Triplea: AI hangs while seemingly processing a trigger

Created on 2 Dec 2018  路  11Comments  路  Source: triplea-game/triplea

Engine version

1.10.0.0.13156

My Operating System

Debian on i386

Map name

Total War: December 1941

Can you describe how to trigger the error?

Run the game. After a few rounds the game gets stuck during an AI turn while processing a trigger (at least this is the last entry in the history).

I noticed this behaviour in multiple different games.

Do you have the exact error text? Please copy/paste if so

There is no error message. The AI processing seemingly gets stuck without any messages.

Instead of this error, what should have happened?

The AI should finish its turn after a while.

Any additional information that may help

Problem

Most helpful comment

I took a brief look at this. Not sure how helpful the following analysis is, but I'm leaving it here while it's fresh in my head.

I loaded the attached save game and broke in with the debugger. It appears the AI is running some battles through the battle calculator during NCM. Most of those battles seem to run fine, but it eventually gets to "Japan attack ExiledAllies in Celebes". That's the one that hangs in the sense that it never ends--it just keeps running round after round (e.g. I broke in during round 51,527).

At this point, the engine is popping and executing actions from the execution stack until it gets to the last one, which was created by the following code:

https://github.com/triplea-game/triplea/blob/610f0cc75f5c87df89a8c8b972a3c4e9783ba2a9/game-core/src/main/java/games/strategy/triplea/delegate/MustFightBattle.java#L878-L902

When that last action gets executed, isOver is still false, so it ends up pushing the entire loop back onto the stack once again (line 897), and everything repeats ad infinitum. I didn't debug why isOver is failing to get set to true, but that seems to be key.

I went back as far as 1.10.0.0.12970, and the hang still occurs with the attached save game. I couldn't go back any farther than that because 12970 was the last of the Checkstyle member name fixes. So any build before that would be incompatible with the save game.

All 11 comments

I took a brief look at this. Not sure how helpful the following analysis is, but I'm leaving it here while it's fresh in my head.

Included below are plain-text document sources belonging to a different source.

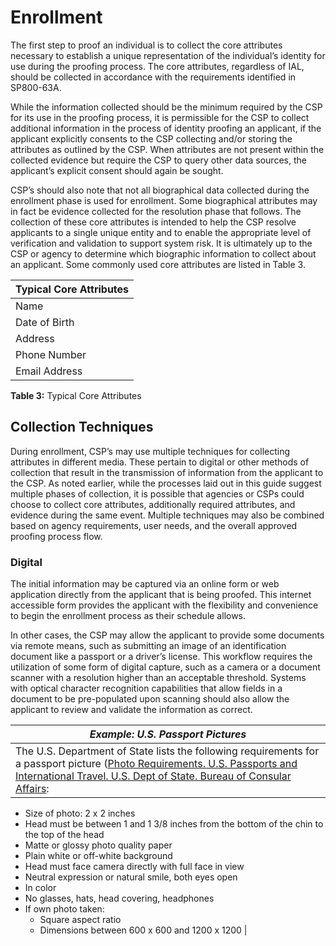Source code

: # Enrollment

The first step to proof an individual is to collect the core attributes necessary to establish a unique representation of the individual’s identity for use during the proofing process. The core attributes, regardless of IAL, should be collected in accordance with the requirements identified in SP800-63A.

While the information collected should be the minimum required by the CSP for its use in the proofing process, it is permissible for the CSP to collect additional information in the process of identity proofing an applicant, if the applicant explicitly consents to the CSP collecting and/or storing the attributes as outlined by the CSP. When attributes are not present within the collected evidence but require the CSP to query other data sources, the applicant’s explicit consent should again be sought.

CSP’s should also note that not all biographical data collected during the enrollment phase is used for enrollment. Some biographical attributes may in fact be evidence collected for the resolution phase that follows. The collection of these core attributes is intended to help the CSP resolve applicants to a single unique entity and to enable the appropriate level of verification and validation to support system risk. It is ultimately up to the CSP or agency to determine which biographic information to collect about an applicant. Some commonly used core attributes are listed in Table 3.

| Typical Core Attributes |
| --- |
| Name |
| Date of Birth |
| Address |
| Phone Number |
| Email Address |

**Table 3:** Typical Core Attributes

## Collection Techniques

During enrollment, CSP’s may use multiple techniques for collecting attributes in different media. These pertain to digital or other methods of collection that result in the transmission of information from the applicant to the CSP.  As noted earlier, while the processes laid out in this guide suggest multiple phases of collection, it is possible that agencies or CSPs could choose to collect core attributes, additionally required attributes, and evidence during the same event. Multiple techniques may also be combined based on agency requirements, user needs, and the overall approved proofing process flow.

### Digital

The initial information may be captured via an online form or web application directly from the applicant that is being proofed. This internet accessible form provides the applicant with the flexibility and convenience to begin the enrollment process as their schedule allows.

In other cases, the CSP may allow the applicant to provide some documents via remote means, such as submitting an image of an identification document like a passport or a driver’s license. This workflow requires the utilization of some form of digital capture, such as a camera or a document scanner with a resolution higher than an acceptable threshold. Systems with optical character recognition capabilities that allow fields in a document to be pre-populated upon scanning should also allow the applicant to review and validate the information as correct.

| ***Example: U.S. Passport Pictures*** |
| --- |
|  The U.S. Department of State lists the following requirements for a passport picture ([Photo Requirements. U.S. Passports and International Travel. U.S. Dept of State. Bureau of Consular Affairs](https://travel.state.gov/content/passports/en/passports/photos.html):<br/>
- Size of photo: 2  x  2 inches
- Head must be between 1 and 1 3/8 inches from the bottom of the chin to the top of the head
- Matte or glossy photo quality paper
- Plain white or off-white background
- Head must face camera directly with full face in view
- Neutral expression or natural smile, both eyes open
- In color
- No glasses, hats, head covering, headphones
- If own photo taken:
    - Square aspect ratio
    - Dimensions between 600 x 600 and 1200 x 1200 |

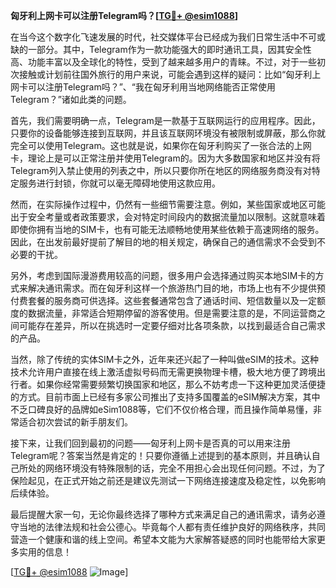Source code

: **匈牙利上网卡可以注册Telegram吗？[[TG💪+ @esim1088](https://t.me/s/esim1088)]**

在当今这个数字化飞速发展的时代，社交媒体平台已经成为我们日常生活中不可或缺的一部分。其中，Telegram作为一款功能强大的即时通讯工具，因其安全性高、功能丰富以及全球化的特性，受到了越来越多用户的青睐。不过，对于一些初次接触或计划前往国外旅行的用户来说，可能会遇到这样的疑问：比如“匈牙利上网卡可以注册Telegram吗？”、“我在匈牙利用当地网络能否正常使用Telegram？”诸如此类的问题。

首先，我们需要明确一点，Telegram是一款基于互联网运行的应用程序。因此，只要你的设备能够连接到互联网，并且该互联网环境没有被限制或屏蔽，那么你就完全可以使用Telegram。这也就是说，如果你在匈牙利购买了一张合法的上网卡，理论上是可以正常注册并使用Telegram的。因为大多数国家和地区并没有将Telegram列入禁止使用的列表之中，所以只要你所在地区的网络服务商没有对特定服务进行封锁，你就可以毫无障碍地使用这款应用。

然而，在实际操作过程中，仍然有一些细节需要注意。例如，某些国家或地区可能出于安全考量或者政策要求，会对特定时间段内的数据流量加以限制。这就意味着即使你拥有当地的SIM卡，也有可能无法顺畅地使用某些依赖于高速网络的服务。因此，在出发前最好提前了解目的地的相关规定，确保自己的通信需求不会受到不必要的干扰。

另外，考虑到国际漫游费用较高的问题，很多用户会选择通过购买本地SIM卡的方式来解决通讯需求。而在匈牙利这样一个旅游热门目的地，市场上也有不少提供预付费套餐的服务商可供选择。这些套餐通常包含了通话时间、短信数量以及一定额度的数据流量，非常适合短期停留的游客使用。但是需要注意的是，不同运营商之间可能存在差异，所以在挑选时一定要仔细对比各项条款，以找到最适合自己需求的产品。

当然，除了传统的实体SIM卡之外，近年来还兴起了一种叫做eSIM的技术。这种技术允许用户直接在线上激活虚拟号码而无需更换物理卡槽，极大地方便了跨境出行者。如果你经常需要频繁切换国家和地区，那么不妨考虑一下这种更加灵活便捷的方式。目前市面上已经有多家公司推出了支持多国覆盖的eSIM解决方案，其中不乏口碑良好的品牌如eSim1088等，它们不仅价格合理，而且操作简单易懂，非常适合初次尝试的新手朋友们。

接下来，让我们回到最初的问题——匈牙利上网卡是否真的可以用来注册Telegram呢？答案当然是肯定的！只要你遵循上述提到的基本原则，并且确认自己所处的网络环境没有特殊限制的话，完全不用担心会出现任何问题。不过，为了保险起见，在正式开始之前还是建议先测试一下网络连接速度及稳定性，以免影响后续体验。

最后提醒大家一句，无论你最终选择了哪种方式来满足自己的通讯需求，请务必遵守当地的法律法规和社会公德心。毕竟每个人都有责任维护良好的网络秩序，共同营造一个健康和谐的线上空间。希望本文能为大家解答疑惑的同时也能带给大家更多实用的信息！

[[TG💪+ @esim1088](https://t.me/s/esim1088) ![Image](https://i.postimg.cc/4NQfJmqS/Snipaste-2025-05-13-00-14-12.png)]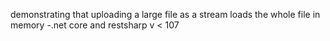 demonstrating that uploading a large file as a stream loads the whole file in memory -.net core and restsharp v < 107
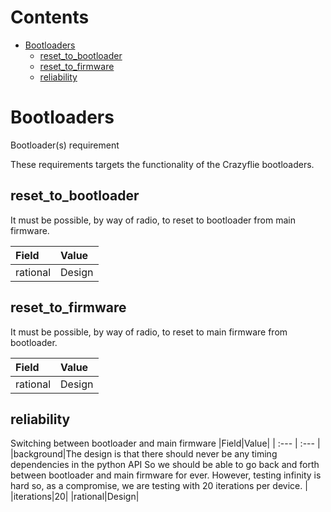 



Contents
========

* [Bootloaders](#bootloaders)
	* [reset_to_bootloader](#reset_to_bootloader)
	* [reset_to_firmware](#reset_to_firmware)
	* [reliability](#reliability)

# Bootloaders


Bootloader(s) requirement

These requirements targets the functionality of the Crazyflie bootloaders.

## reset_to_bootloader


It must be possible, by way of radio, to reset to bootloader from main firmware.

|Field|Value|
| :--- | :--- |
|rational|Design|

## reset_to_firmware


It must be possible, by way of radio, to reset to main firmware from bootloader.

|Field|Value|
| :--- | :--- |
|rational|Design|

## reliability


Switching between bootloader and main firmware
|Field|Value|
| :--- | :--- |
|background|The design is that there should never be any timing dependencies in the python API So we should be able to go back and forth between bootloader and main firmware for ever. However, testing infinity is hard so, as a compromise, we are testing with 20 iterations per device. |
|iterations|20|
|rational|Design|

I loaded the attached save game and broke in with the debugger. It appears the AI is running some battles through the battle calculator during NCM. Most of those battles seem to run fine, but it eventually gets to "Japan attack ExiledAllies in Celebes". That's the one that hangs in the sense that it never ends--it just keeps running round after round (e.g. I broke in during round 51,527).

At this point, the engine is popping and executing actions from the execution stack until it gets to the last one, which was created by the following code:

https://github.com/triplea-game/triplea/blob/610f0cc75f5c87df89a8c8b972a3c4e9783ba2a9/game-core/src/main/java/games/strategy/triplea/delegate/MustFightBattle.java#L878-L902

When that last action gets executed, isOver is still false, so it ends up pushing the entire loop back onto the stack once again (line 897), and everything repeats ad infinitum. I didn't debug why isOver is failing to get set to true, but that seems to be key.

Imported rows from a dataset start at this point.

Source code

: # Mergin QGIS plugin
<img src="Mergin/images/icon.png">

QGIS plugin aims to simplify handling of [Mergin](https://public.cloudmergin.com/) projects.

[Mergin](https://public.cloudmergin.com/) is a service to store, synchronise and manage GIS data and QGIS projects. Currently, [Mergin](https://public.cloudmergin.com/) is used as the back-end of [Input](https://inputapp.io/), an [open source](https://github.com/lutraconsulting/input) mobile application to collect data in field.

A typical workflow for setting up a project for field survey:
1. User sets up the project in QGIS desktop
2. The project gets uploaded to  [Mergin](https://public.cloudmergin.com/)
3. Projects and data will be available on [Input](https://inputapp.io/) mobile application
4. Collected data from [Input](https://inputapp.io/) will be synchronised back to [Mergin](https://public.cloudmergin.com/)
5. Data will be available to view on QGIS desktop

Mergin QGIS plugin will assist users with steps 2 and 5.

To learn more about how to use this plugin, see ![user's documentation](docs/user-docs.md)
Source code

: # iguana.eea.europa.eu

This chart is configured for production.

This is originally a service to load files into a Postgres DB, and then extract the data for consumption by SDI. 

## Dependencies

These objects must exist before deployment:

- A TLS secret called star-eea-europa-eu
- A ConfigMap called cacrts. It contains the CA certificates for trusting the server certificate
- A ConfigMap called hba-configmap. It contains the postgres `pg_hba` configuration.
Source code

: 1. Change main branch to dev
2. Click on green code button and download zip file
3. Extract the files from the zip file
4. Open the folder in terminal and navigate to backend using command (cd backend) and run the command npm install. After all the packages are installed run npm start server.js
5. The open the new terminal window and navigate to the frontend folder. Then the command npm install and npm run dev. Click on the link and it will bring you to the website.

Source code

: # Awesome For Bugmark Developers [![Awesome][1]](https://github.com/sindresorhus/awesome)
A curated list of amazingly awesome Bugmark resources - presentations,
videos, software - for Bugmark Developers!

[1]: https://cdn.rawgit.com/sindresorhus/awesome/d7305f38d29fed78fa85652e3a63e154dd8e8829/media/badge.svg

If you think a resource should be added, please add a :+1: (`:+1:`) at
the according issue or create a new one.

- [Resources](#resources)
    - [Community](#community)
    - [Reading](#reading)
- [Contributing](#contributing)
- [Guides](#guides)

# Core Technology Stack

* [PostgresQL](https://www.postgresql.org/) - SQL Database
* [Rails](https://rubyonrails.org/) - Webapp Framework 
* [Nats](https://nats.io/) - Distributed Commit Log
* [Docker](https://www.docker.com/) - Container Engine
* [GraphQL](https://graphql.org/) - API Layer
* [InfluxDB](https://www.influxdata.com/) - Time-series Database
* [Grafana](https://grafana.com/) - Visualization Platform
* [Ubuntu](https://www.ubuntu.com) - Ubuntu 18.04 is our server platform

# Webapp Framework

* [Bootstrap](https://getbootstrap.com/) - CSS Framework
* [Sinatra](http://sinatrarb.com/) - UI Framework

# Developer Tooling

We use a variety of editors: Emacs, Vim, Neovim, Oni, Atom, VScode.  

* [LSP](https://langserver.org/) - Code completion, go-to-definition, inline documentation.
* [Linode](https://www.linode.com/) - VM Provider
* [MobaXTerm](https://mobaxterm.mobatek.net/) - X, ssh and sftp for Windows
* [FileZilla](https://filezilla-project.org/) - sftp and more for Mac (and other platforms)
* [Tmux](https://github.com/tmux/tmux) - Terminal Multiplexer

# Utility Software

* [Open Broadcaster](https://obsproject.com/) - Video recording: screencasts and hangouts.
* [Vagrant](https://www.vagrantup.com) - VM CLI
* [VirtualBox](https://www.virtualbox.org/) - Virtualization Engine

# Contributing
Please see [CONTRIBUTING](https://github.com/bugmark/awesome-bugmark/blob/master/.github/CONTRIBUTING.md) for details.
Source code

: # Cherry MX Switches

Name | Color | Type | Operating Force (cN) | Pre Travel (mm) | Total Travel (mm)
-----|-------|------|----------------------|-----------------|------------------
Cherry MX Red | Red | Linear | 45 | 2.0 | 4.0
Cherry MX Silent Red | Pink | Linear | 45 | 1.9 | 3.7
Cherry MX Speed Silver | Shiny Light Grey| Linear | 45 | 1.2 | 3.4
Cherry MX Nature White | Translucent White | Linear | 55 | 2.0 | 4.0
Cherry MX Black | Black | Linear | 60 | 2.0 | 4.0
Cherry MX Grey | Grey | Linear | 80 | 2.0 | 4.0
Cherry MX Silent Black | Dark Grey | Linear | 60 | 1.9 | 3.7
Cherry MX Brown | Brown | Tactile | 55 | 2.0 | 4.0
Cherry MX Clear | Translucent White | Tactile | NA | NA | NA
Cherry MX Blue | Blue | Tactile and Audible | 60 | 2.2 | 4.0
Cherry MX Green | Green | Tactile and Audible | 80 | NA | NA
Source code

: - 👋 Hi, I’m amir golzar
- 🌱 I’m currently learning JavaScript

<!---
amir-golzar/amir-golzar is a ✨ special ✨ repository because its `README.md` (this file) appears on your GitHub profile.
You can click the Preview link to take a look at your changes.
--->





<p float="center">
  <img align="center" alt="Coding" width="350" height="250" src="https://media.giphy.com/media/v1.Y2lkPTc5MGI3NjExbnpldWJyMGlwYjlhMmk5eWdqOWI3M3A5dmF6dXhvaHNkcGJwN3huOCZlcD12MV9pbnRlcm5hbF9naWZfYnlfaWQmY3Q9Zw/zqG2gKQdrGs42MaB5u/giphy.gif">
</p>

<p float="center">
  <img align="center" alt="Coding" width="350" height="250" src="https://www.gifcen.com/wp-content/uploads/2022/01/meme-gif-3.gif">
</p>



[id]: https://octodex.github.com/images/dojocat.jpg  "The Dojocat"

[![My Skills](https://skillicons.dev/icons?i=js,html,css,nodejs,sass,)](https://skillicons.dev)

I went back as far as 1.10.0.0.12970, and the hang still occurs with the attached save game. I couldn't go back any farther than that because 12970 was the last of the Checkstyle member name fixes. So any build before that would be incompatible with the save game.

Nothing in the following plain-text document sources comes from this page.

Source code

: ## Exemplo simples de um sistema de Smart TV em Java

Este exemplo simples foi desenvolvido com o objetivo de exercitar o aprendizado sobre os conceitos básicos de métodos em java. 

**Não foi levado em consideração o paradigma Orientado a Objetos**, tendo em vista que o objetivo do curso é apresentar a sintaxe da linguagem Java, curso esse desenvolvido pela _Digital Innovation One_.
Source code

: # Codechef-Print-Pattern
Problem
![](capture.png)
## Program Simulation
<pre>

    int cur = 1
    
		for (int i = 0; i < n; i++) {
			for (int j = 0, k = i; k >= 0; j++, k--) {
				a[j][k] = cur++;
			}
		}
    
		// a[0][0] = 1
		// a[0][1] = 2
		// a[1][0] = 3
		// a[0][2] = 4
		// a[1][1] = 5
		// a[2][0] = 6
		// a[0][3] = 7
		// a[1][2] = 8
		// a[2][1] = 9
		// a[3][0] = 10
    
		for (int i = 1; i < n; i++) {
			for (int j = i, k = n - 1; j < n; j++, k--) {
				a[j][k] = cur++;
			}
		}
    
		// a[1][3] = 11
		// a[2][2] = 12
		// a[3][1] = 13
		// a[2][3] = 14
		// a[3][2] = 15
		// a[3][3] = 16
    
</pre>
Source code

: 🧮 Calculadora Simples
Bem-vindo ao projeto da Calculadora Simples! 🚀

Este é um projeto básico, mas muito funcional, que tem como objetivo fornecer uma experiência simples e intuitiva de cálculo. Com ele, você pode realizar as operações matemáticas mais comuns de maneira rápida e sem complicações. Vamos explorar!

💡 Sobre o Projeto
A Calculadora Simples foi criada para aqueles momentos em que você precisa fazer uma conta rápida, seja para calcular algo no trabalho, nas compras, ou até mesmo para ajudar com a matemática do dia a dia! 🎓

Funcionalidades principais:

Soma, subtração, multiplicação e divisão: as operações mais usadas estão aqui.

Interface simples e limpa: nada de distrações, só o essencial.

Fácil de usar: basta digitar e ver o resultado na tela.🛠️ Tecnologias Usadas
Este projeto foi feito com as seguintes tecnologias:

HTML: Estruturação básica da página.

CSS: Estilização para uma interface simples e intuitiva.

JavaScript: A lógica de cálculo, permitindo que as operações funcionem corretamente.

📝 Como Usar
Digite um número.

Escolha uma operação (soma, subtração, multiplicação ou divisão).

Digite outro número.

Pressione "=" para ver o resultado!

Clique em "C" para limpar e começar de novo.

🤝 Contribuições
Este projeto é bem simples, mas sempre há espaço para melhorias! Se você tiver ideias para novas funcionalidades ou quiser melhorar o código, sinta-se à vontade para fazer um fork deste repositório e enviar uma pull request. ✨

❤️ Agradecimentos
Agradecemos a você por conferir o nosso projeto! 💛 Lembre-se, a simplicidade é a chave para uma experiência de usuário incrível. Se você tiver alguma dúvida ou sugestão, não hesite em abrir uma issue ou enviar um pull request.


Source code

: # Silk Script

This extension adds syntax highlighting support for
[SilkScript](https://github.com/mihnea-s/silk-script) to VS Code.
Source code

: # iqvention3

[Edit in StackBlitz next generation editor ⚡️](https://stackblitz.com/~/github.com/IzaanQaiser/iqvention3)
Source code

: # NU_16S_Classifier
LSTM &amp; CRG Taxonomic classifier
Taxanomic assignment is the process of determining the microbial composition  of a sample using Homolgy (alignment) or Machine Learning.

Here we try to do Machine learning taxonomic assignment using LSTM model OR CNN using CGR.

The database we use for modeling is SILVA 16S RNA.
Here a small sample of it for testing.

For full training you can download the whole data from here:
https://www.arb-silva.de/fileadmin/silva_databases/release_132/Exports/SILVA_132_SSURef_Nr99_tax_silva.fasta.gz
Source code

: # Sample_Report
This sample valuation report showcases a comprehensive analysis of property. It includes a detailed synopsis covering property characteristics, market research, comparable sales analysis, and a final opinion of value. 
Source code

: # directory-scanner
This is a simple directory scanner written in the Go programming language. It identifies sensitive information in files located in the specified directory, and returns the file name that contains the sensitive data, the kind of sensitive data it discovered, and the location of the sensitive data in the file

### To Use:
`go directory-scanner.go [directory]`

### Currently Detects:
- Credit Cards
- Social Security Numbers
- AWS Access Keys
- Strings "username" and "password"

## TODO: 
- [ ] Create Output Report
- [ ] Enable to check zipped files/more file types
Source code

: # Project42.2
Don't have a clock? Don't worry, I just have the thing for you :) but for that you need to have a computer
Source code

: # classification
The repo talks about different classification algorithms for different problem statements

@ssoloff Did you happen to dump any of the info about the battle like what units each side has left? I'll try to eventually take a look at the save game.

@ron-murhammer I did not think to do that, but I still have the debugging environment set up. Here's what some selected fields from the MustFightBattle for "Japan attack ExiledAllies in Celebes" looks like at round 3277:

Field | Value
:-- | :--
attackerLostTuv | 0
attackingUnits | [japaneseInfantry owned by Japan, japaneseInfantry owned by Japan]
attackingUnitsRetreated | []
attackingWaitingToDie | []
bombardingUnits | []
defenderLostTuv | 0
defendingAa | []
defendingUnits | [americanHeavyStrategicBomber owned by Usa, americanAirTransport owned by Usa]
defendingUnitsRetreated | []
defendingWaitingToDie | []
isOver | false
killed | []
offsensiveAa | []
whoWon | NOTFINISHED

Please let me know if I'm looking at the totally wrong information than what was requested. I'm still not sure where the sweet breakpoint hotspots are for debugging battles, so I could be viewing this state at a totally inappropriate time.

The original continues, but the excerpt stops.